The United States and the United Kingdom have announced the Atlantic Declaration for a Twenty-First Century U.S.-UK Economic Partnership, which among other areas will address the commitment of both countries to partner on an “Inclusive and Responsible Digital Transformation”. Read here →
The European Data Protection Supervisor (EDPS) has issued its latest newsletter which addresses among others the relationship between artificial intelligence and human intelligence, the attendance at the Computer Privacy & Data Protection (CPDP) 2023 event, the cooperation between the EDPS and Data Protection Officers network and the concept of Fame vs. Privacy: data protection dilemma for Gen Z and Gen Alpha. Access here →
Further to concerns displayed by EU antitrust regulators in relation to Meta’s data collection services, the Bundeskartellamt (German Federal Cartel Office FCO) has announced that Meta will introduce a new overview of data sharing regulations for its Facebook and Instagram users. Read here →
The Lithuanian State Data Protection Inspectorate (VDAI) has published frequently asked questions (FAQs) in relation to the use of EU Standard Contractual Clauses (SCCs) which are only applicable between data controller and data processor relationships, should they opt to use them. Access here → (in Lithuanian)
2) Notable Case Law
The Swedish Data Protection Authority (IMY) has fined the music streaming service Spotify 58 million Swedish Krona (€5 million equivalent) for failing to properly inform users how their personal data is processed by the company. The decision was reached in conjunction with several other data protection authorities since Spotify has users in many countries and further to court action commenced before the Swedish courts by noyb. Read about it on our blog →
The Garante Privacy has requested information from TikTok Technology Ltd in relation to statements issued by a former executive of “Byte Dance”, on alleged access to users’ personal data by the Chinese Communist Party, including data of both Italian and European users. TikTok has a 15-day period within which to respond to the Garante Privacy request. The press release can be found here → (in Italian)
The Netherlands Data Protection Authority (AP) has opened an investigation into OpenAI’s ChatGPT data processing practices and their compliance with the GDPR. The AP has sent a letter wherein it has requested, “among other things, how OpenAI handles personal data when training the underlying system.”Read about the investigation here → (in Dutch)
The Federal Trade Commission (FTC) has issued a proposed order requiring Microsoft to pay $20 million over charges that it illegally collected and retained personal information from children without their parents’ consent pursuant to its Xbox gaming system. The press release can be found here →
3) New and Upcoming Legislation
US law updates:
New York: Senate Bill 365 for privacy act passes Senate and is delivered to Assembly.
Connecticut: Senate Bill 1103 for an Act concerning Artificial intelligence, automated decision-making and personal data privacy was signed by the Governor of Connecticut.
Florida: Senate Bill 262 creating the Florida Digital Bill of Rights was signed by the Governor of Florida, Ron DeSantis, and will enter into effect on July 1, 2024. The Digital Bill of Rights will apply to persons that conduct business in Florida or provide a product or service used by residents of Florida and processes or engages in the sale of personal data.
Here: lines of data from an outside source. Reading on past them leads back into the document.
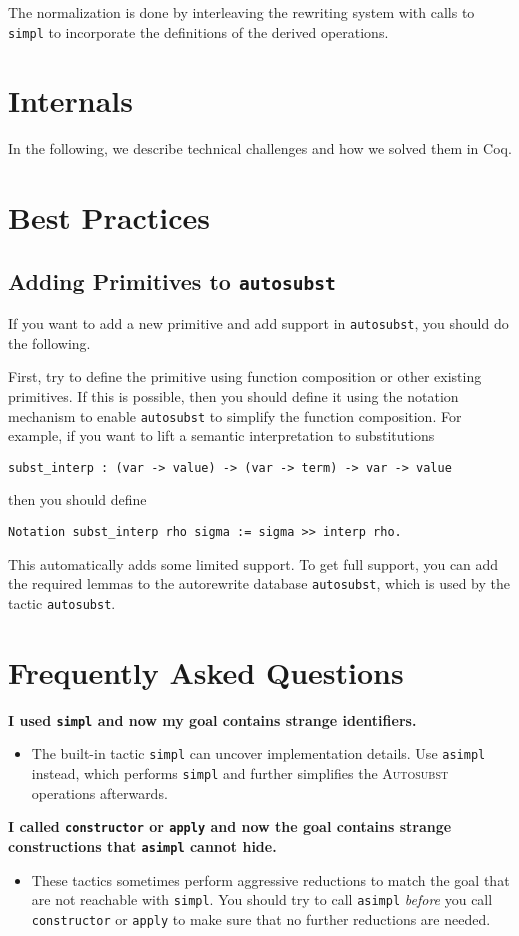 \documentclass{scrartcl}
\newcommand{\faq}[2]{\vspace{\topsep}\noindent\textbf{#1}\\\vspace{-\topsep}\begin{itemize}[nolistsep]\item[]{#2}\end{itemize}}
\newcommand{\Autosubst}{\textsc{Autosubst}\xspace}
\newcommand{\lst}{\lstinline}
\begin{document}
The normalization is done by interleaving the rewriting system with calls to \lst$simpl$ to incorporate the definitions of the derived operations. 


\section{Internals}
\label{sec:internals}

In the following, we describe technical challenges and how we solved them in Coq.

\section{Best Practices}
\label{sec:best-practices}



\subsection{Adding Primitives to \lst$autosubst$}
\label{sec:adding-prim}

If you want to add a new primitive and add support in \lst$autosubst$, you should do the following.

First, try to define the primitive using function composition or other existing primitives.
If this is possible, then you should define it using the notation mechanism to enable \lst$autosubst$ to simplify the function composition.
For example, if you want to lift a semantic interpretation to substitutions 
\begin{lstlisting}
subst_interp : (var -> value) -> (var -> term) -> var -> value  
\end{lstlisting}
then you should define
\begin{lstlisting}
Notation subst_interp rho sigma := sigma >> interp rho.
\end{lstlisting}
This automatically adds some limited support. To get full support, you can add the required lemmas to the autorewrite database \lst$autosubst$, which is used by the tactic \lst$autosubst$.


\section{Frequently Asked Questions}
\label{sec:faq}

\faq{I used \lst$simpl$ and now my goal contains strange identifiers.}
{The built-in tactic \lst$simpl$ can uncover implementation details. Use \lst$asimpl$ instead, which performs \lst$simpl$ and further simplifies the \Autosubst operations afterwards.}

\faq{I called \lst$constructor$ or \lst$apply$ and now the goal contains strange constructions that \lst$asimpl$ cannot hide.}
{These tactics sometimes perform aggressive reductions to match the goal that are not reachable with \lst$simpl$. You should try to call \lst$asimpl$ \emph{before} you call \lst$constructor$ or \lst$apply$ to make sure that no further reductions are needed.
}



\end{document}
However, there is a catch since the Bill only applies to companies with a revenue upwards from $1 billion.
4) Strong Impact Tech
Cyberscoop has reported that several privacy experts are raising the alarm on geolocation data being shared with generative artificial intelligence. The Managing Director for the AI Now Institute has said that “There’s a whole host of reasons to be concerned about the security of location data and its implications for the privacy of users of the system.” Reported here →
According to Euractiv, French senators confronted European TikTok representatives about the company’s connections with the Chinese government and its handling of data protection. Read the story here →
Other key information from the past weeks
The Italian Data Protection Authority, the Garante Privacy, has published a guidance note on the application of the GDPR addressed to both the public and private sectors, with particular attention to SMEs.
The FTC and the Department of Justice have announced the filing of a proposed order against Amazon’s Alexa for alleged violations of the Children’s Online Privacy Protection Act (COPPA).
Brazil’s National Data Protection Authority, the ANPD, announced that it has opened investigations into several companies and entities, including Telegram Messenger Inc, Meta’s WhatsApp, and TikTok.